PROBLEM STATEMENT:
Only the lines holding "object" are wanted; find them in the listing and return each one.

RECORDS FOR THIS TASK:
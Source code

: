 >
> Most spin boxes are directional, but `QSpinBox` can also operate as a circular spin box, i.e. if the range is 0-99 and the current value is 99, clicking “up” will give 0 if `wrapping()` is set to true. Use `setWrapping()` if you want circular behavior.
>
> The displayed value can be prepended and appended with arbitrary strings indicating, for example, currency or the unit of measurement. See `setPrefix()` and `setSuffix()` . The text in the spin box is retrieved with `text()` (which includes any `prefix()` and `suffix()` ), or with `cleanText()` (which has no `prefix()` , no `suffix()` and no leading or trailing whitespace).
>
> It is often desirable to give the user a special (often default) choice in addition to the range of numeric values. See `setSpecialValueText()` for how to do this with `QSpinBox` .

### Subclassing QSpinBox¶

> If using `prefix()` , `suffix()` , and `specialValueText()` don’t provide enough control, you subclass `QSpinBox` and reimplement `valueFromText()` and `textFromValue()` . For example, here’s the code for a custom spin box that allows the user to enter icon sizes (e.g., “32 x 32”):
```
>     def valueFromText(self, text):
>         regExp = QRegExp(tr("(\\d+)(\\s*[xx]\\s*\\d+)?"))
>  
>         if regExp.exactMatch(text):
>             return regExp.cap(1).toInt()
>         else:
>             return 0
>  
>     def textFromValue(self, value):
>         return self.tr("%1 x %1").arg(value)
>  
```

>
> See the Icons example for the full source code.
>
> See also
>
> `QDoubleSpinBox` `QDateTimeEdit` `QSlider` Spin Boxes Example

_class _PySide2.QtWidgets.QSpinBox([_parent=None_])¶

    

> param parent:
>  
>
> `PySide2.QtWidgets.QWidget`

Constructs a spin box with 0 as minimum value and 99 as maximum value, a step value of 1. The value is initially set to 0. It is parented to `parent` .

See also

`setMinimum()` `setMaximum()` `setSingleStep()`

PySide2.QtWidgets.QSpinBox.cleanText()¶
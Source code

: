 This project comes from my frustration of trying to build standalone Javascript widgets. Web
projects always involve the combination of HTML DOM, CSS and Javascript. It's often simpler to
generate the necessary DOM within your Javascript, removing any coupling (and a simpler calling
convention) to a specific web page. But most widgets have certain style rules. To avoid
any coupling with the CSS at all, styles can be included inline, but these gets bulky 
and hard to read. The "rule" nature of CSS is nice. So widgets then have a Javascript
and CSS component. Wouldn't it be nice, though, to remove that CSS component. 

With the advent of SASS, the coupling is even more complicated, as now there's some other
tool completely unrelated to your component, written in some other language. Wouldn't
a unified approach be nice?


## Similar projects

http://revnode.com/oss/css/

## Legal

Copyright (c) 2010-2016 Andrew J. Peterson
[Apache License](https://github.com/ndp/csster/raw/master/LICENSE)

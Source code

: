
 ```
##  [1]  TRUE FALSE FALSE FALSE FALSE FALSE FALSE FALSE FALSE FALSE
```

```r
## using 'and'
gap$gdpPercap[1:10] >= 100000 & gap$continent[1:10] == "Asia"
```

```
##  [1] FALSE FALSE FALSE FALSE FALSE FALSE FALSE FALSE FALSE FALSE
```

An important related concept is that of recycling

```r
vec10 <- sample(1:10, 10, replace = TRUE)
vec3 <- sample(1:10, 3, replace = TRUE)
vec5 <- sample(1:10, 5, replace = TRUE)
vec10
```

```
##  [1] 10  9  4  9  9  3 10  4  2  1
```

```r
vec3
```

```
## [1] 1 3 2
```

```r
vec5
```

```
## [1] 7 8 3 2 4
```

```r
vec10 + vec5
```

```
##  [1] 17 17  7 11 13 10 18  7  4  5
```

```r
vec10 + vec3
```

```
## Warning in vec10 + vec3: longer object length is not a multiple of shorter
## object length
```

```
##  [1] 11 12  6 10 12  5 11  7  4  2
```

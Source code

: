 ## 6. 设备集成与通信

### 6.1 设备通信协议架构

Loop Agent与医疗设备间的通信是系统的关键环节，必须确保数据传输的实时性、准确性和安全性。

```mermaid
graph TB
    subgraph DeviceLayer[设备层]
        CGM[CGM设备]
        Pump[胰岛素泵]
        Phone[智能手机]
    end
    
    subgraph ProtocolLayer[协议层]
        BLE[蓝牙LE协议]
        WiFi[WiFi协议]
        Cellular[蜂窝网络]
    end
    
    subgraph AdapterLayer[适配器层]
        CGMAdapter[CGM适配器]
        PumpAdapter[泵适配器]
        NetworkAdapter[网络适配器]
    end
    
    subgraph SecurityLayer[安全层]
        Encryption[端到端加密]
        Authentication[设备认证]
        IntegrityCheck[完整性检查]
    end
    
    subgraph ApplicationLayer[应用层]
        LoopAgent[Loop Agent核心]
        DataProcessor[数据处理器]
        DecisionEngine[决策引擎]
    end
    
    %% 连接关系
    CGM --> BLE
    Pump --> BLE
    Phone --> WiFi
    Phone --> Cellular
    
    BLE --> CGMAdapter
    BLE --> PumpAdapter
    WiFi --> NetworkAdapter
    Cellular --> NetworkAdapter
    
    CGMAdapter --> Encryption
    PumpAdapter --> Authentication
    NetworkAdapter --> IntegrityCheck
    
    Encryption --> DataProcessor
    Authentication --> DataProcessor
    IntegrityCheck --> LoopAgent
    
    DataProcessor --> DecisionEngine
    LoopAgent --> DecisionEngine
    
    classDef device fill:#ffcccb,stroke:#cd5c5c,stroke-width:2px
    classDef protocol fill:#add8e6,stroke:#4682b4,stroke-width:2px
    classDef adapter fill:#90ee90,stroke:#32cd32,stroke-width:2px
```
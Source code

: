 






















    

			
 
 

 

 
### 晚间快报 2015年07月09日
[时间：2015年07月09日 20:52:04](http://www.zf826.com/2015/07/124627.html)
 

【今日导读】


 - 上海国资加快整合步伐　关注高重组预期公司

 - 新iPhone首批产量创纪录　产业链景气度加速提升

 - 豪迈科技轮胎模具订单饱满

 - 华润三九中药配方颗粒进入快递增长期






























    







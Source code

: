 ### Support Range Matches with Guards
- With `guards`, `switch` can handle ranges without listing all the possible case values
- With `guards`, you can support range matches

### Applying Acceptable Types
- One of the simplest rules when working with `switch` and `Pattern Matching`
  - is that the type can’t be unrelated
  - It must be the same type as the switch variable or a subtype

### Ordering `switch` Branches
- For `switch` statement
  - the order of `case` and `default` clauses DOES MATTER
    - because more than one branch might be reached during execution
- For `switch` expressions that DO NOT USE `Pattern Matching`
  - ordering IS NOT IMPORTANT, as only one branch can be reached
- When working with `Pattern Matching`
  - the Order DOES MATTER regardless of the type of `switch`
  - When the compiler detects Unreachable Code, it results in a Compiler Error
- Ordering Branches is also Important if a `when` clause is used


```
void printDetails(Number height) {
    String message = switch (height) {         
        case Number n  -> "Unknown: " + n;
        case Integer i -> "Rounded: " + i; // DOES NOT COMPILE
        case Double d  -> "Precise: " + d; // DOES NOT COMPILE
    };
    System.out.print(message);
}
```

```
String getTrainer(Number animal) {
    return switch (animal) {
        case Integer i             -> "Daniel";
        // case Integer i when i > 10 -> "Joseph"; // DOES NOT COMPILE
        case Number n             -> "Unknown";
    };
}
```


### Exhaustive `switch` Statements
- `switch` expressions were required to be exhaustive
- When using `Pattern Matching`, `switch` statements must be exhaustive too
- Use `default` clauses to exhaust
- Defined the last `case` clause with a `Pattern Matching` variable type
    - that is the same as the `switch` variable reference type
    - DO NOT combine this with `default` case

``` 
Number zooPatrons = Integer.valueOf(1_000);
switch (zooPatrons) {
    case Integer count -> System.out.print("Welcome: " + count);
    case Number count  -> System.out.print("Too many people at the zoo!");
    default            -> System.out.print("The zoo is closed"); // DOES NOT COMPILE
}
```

TASK SOLUTION:
## Warning in vec10 + vec3: longer object length is not a multiple of shorter
## object length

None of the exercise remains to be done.